[[ Dataset content, beginning ]]

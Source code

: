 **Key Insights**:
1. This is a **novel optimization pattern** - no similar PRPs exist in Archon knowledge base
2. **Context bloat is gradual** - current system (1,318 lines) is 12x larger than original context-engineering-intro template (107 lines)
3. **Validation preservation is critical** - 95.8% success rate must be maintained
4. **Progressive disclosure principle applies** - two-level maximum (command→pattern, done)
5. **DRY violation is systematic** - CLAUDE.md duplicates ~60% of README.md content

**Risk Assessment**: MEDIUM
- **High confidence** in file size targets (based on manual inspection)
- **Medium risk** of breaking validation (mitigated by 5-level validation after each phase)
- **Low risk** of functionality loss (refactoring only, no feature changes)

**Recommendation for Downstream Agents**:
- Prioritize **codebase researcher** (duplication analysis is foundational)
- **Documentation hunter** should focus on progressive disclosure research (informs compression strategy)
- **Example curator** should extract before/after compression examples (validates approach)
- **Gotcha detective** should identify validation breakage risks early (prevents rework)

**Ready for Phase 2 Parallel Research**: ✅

[[ Dataset content, end ]]

▸ **Exercise details**
Keep to the lines above, from the first one through the line where "2. **Context bloat" appears, and copy them exactly.

▸ **Answer to this problem**
Source code

: **Key Insights**:
1. This is a **novel optimization pattern** - no similar PRPs exist in Archon knowledge base
2. **Context bloat is gradual** - current system (1,318 lines) is 12x larger than original context-engineering-intro template (107 lines)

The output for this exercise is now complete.